E, sempre seguendo il filo rosso della parola “volare”, abbiamo in dialetto anche le òlicje, le “fandonie” o le “piccolezze” che si dicono quando si chiacchiera a vanvera e senza pensare. Anche questo termine, che deriva dal verbo olicjàr, raccontar fandonie, cianciare, è molto probabilmente legato a una forma di latino popolre “volicare” o “voliculare”, ossia “svolazzare”, facilmente associabile al concetto di parole al vento, leggerezze. Sempre dal verbo olicjàr abbiamo ovviamente olicióna, la classica chiacchierona o racconta frottole.
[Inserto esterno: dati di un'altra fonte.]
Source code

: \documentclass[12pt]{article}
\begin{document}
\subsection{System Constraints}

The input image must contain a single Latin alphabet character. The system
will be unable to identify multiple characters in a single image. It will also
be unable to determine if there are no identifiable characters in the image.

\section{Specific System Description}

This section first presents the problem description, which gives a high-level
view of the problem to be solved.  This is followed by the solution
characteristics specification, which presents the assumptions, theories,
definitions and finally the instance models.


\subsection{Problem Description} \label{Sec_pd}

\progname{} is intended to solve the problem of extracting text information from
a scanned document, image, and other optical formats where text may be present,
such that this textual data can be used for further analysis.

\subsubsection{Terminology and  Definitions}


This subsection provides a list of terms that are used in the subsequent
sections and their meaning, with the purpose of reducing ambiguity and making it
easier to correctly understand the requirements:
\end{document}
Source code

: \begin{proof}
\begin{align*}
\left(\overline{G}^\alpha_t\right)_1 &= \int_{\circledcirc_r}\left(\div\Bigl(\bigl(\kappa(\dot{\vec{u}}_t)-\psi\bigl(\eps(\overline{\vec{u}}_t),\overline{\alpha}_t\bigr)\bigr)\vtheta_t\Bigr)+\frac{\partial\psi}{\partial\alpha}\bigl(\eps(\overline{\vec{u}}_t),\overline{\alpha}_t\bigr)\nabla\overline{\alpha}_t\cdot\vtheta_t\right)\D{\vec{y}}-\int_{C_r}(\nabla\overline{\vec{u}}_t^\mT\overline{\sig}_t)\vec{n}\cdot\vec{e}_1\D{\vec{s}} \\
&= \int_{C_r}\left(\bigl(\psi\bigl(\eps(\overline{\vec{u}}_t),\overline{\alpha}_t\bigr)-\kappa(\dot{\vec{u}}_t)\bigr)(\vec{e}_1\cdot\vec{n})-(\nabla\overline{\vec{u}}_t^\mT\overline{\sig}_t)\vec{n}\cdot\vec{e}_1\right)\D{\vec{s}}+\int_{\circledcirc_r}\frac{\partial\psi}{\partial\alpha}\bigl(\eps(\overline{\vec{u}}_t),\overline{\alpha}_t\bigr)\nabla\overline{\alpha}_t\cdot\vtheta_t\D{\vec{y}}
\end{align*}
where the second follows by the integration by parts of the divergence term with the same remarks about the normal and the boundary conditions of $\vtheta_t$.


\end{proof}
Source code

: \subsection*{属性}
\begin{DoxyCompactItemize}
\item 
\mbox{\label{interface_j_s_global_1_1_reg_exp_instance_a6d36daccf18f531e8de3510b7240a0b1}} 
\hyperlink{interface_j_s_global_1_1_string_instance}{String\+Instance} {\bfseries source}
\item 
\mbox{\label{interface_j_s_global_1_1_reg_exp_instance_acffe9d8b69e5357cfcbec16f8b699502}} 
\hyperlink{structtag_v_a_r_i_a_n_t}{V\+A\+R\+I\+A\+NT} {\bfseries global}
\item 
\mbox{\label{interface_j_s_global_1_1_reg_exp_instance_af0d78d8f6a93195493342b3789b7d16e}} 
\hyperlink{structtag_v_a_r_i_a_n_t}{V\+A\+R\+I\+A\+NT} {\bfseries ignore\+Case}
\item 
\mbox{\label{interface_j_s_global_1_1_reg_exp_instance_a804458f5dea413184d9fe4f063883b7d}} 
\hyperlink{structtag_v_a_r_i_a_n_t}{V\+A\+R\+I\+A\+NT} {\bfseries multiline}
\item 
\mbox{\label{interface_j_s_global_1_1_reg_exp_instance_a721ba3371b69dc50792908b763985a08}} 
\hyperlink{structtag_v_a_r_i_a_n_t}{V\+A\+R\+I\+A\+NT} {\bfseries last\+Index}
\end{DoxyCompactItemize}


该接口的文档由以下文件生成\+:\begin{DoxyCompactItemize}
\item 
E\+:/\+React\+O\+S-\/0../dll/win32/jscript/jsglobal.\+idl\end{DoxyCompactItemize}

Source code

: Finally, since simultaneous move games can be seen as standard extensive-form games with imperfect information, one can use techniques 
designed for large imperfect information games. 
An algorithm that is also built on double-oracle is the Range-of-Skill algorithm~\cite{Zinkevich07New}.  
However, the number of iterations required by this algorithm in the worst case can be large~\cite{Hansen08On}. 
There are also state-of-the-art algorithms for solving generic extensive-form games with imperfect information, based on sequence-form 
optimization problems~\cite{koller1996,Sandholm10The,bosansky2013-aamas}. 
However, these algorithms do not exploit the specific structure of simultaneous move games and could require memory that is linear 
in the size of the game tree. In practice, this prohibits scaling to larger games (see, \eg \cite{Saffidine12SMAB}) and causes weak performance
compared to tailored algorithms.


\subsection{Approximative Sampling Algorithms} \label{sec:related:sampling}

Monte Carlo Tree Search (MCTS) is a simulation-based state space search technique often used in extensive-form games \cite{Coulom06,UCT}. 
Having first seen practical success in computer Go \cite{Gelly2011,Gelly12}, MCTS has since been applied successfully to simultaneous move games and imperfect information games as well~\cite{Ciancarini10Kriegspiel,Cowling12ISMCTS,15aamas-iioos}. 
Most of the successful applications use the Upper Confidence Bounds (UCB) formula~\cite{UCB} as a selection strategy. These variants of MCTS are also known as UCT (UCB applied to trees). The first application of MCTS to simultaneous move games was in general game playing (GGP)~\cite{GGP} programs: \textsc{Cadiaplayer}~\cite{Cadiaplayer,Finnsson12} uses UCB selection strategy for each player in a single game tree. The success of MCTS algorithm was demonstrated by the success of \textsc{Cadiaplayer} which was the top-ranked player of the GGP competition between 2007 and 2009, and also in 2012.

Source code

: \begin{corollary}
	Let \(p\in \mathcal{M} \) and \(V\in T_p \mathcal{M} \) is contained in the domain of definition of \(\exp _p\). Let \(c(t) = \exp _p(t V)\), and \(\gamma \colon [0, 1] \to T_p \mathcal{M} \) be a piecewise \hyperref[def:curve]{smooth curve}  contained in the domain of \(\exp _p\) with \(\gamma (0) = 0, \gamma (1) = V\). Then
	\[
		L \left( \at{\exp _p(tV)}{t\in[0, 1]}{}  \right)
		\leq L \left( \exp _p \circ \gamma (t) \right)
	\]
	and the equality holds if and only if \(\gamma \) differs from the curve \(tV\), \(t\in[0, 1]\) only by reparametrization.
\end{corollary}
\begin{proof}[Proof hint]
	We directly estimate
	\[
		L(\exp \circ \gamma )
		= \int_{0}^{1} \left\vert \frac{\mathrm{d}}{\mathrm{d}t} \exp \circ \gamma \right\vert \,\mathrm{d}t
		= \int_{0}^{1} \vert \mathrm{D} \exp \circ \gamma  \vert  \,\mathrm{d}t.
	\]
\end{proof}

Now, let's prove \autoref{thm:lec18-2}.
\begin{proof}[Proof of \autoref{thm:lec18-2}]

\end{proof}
Concludiamo questo percorso nel volo con un termine ormai desueto: olàdgja, detta in italiano “volanda”, ossia il fior di farina che si innalza nel mulino durante la macinatura. In italiano è quindi ovvia l’etimologia dal verbo latino “volare”, mentre nel nostro dialetto è un po’ meno scontata, vista la caduta della V iniziale, come per gli altri termini oladìva e òlicja. Dervia, comunque, anch’esso dal latino “volaticus”, volante.